- French film poster
- Directed by: Julian Schnabel
- Screenplay by: Rula Jebreal
- Based on: Miral by Rula Jebreal
- Produced by: Jon Kilik François-Xavier Decraene Sonia Raule Jérôme Seydoux
- Starring: Hiam Abbass Freida Pinto Yasmine Al Masri Ruba Jebreal Alexander Siddig Omar Metwally Stella Schnabel Willem Dafoe Vanessa Redgrave Shredy Jabarin
- Cinematography: Éric Gautier
- Edited by: Juliette Welfling
- Music by: Olivier Daviaud
- Production companies: Rotana TV Rotana Studios Rotana Film Production Pathé The Weinstein Company ER Productions Canal+ CinéCinéma Eagle Pictures India Take One Productions
- Distributed by: Rotana TV Rotana Studios (MENA) Pathé (France) Eagle Pictures (Italy) The Weinstein Company (United States)
- Release date: 15 September 2010 (France);
- Running time: 112 minutes
- Countries: France India Israel Italy Palestine United States
- Languages: English Arabic Italian Hebrew
- Box office: $900,647

= Miral =

Miral is a 2010 biographical political film directed by Julian Schnabel about the coming of age of a Palestinian girl named Miral who grows up in the wake of the 1948 Arab–Israeli War and finds herself drawn into the conflict. The screenplay was written by Rula Jebreal, based on her novel of the same name. The film was released on 3 September at the 2010 Venice Film Festival and on 15 September 2010 in France.

==Plot==
The film begins with a chronicle of Hind Husseini's effort to establish an orphanage in Jerusalem after the 1948 Arab–Israeli War, the Deir Yassin Massacre, and the establishment of the state of Israel. In Jerusalem in 1948, on her way to work, Hind Husseini (Hiam Abbass) comes across 55 orphaned children in the street. She takes them home to give them food and shelter. Within six months, the number of children grows to almost 2,000, and the Dar Al-Tifel Institute is born.

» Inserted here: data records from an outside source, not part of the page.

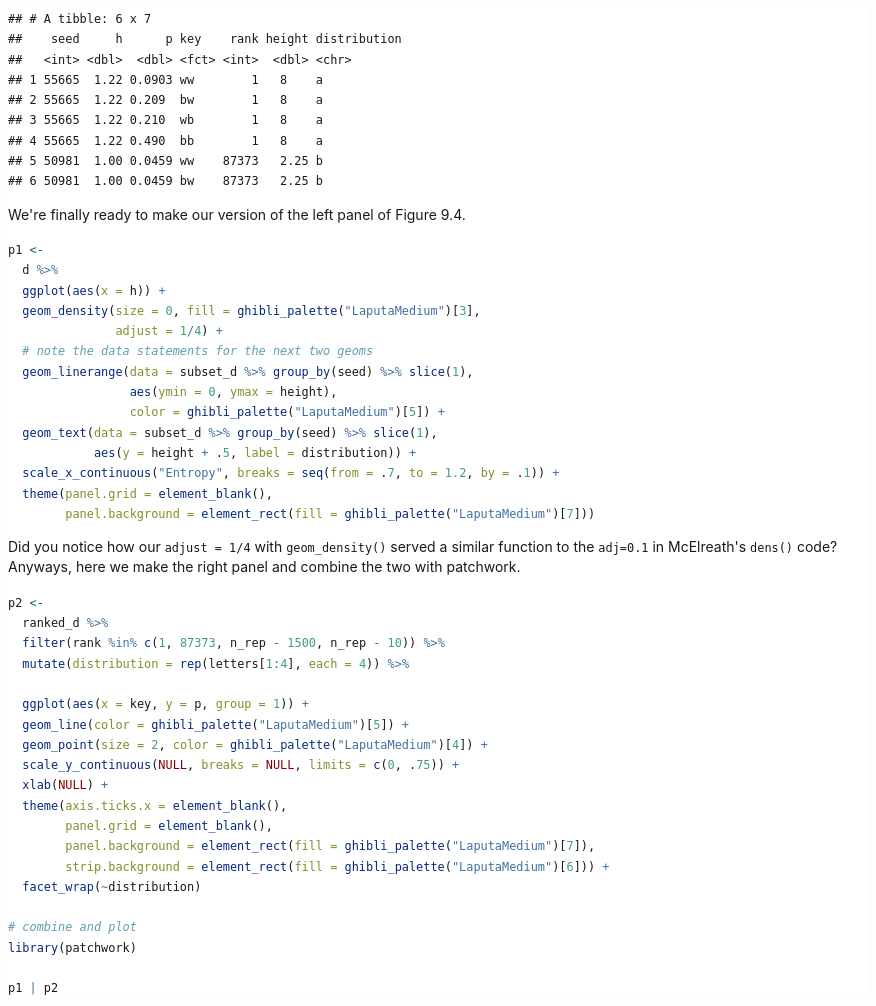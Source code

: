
 ```
## # A tibble: 6 x 7
##    seed     h      p key    rank height distribution
##   <int> <dbl>  <dbl> <fct> <int>  <dbl> <chr>       
## 1 55665  1.22 0.0903 ww        1   8    a           
## 2 55665  1.22 0.209  bw        1   8    a           
## 3 55665  1.22 0.210  wb        1   8    a           
## 4 55665  1.22 0.490  bb        1   8    a           
## 5 50981  1.00 0.0459 ww    87373   2.25 b           
## 6 50981  1.00 0.0459 bw    87373   2.25 b
```

We're finally ready to make our version of the left panel of Figure 9.4.


```r
p1 <-
  d %>% 
  ggplot(aes(x = h)) +
  geom_density(size = 0, fill = ghibli_palette("LaputaMedium")[3],
               adjust = 1/4) +
  # note the data statements for the next two geoms
  geom_linerange(data = subset_d %>% group_by(seed) %>% slice(1),
                 aes(ymin = 0, ymax = height),
                 color = ghibli_palette("LaputaMedium")[5]) +
  geom_text(data = subset_d %>% group_by(seed) %>% slice(1),
            aes(y = height + .5, label = distribution)) +
  scale_x_continuous("Entropy", breaks = seq(from = .7, to = 1.2, by = .1)) +
  theme(panel.grid = element_blank(),
        panel.background = element_rect(fill = ghibli_palette("LaputaMedium")[7]))
```

Did you notice how our `adjust = 1/4` with `geom_density()` served a similar function to the `adj=0.1` in McElreath's `dens()` code? Anyways, here we make the right panel and combine the two with patchwork.


```r
p2 <-
  ranked_d %>%
  filter(rank %in% c(1, 87373, n_rep - 1500, n_rep - 10)) %>% 
  mutate(distribution = rep(letters[1:4], each = 4)) %>% 

  ggplot(aes(x = key, y = p, group = 1)) +
  geom_line(color = ghibli_palette("LaputaMedium")[5]) +
  geom_point(size = 2, color = ghibli_palette("LaputaMedium")[4]) +
  scale_y_continuous(NULL, breaks = NULL, limits = c(0, .75)) +
  xlab(NULL) +
  theme(axis.ticks.x = element_blank(),
        panel.grid = element_blank(),
        panel.background = element_rect(fill = ghibli_palette("LaputaMedium")[7]),
        strip.background = element_rect(fill = ghibli_palette("LaputaMedium")[6])) +
  facet_wrap(~distribution)

# combine and plot
library(patchwork)

p1 | p2
```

Miral (Freida Pinto) is sent to the Institute by her father in 1978, at the age of 5 following her mother's death. Brought up safely inside the Institute's walls, she is naïve to the troubles surrounding her. Then, at the age of 15, she is assigned to teach at a refugee camp where she is awakened to the reality of the Palestinian refugees. When she falls for Hani, a militant, she finds herself torn between the First Intifada of her people and Mama Hind's belief that she has soaked up that education is the road to peace.

==Cast==
- Sama Abu Khdeir as Little Rania
- Hiam Abbass as Hind al-Husseini
- Freida Pinto as Miral
- Yasmine Al Masri as Nadia
- Ruba Blal as Fatima
- Alexander Siddig as Jamal
- Omar Metwally as Hani
- Willem Dafoe as Eddie
- Vanessa Redgrave as Bertha Spafford
- Stella Schnabel as Lisa
- Makram Khoury as Khatib
- Zidane Awad as Miras
- Doraid Liddawi as Sameer
- Shredy Jabarin as Ali
- Juliano Mer-Khamis as Sheikh Saabah

==Production==
The Palestinian girl is the author Rula Jebreal. Her novel on which the movie is based is a strongly autobiographical account of her youth in West Bank. She's torn between the injustice she sees at the hands of the Israeli army during the First Intifada and a desire for peace.

Schnabel revealed that the project had relevance for his own family history, figuring that he was a pretty good person to tell the other side of the story, given his background, as an American Jew whose mother was president, in 1948, of the Brooklyn chapter of Hadassah the Women's Zionist Organisation of America.

==Release==
The film was released on 3 September at the 2010 Venice Film Festival and on 15 September 2010 in France. The film was set for release on 3 December 2010 in the United Kingdom, and on 25 March 2011 in the United States.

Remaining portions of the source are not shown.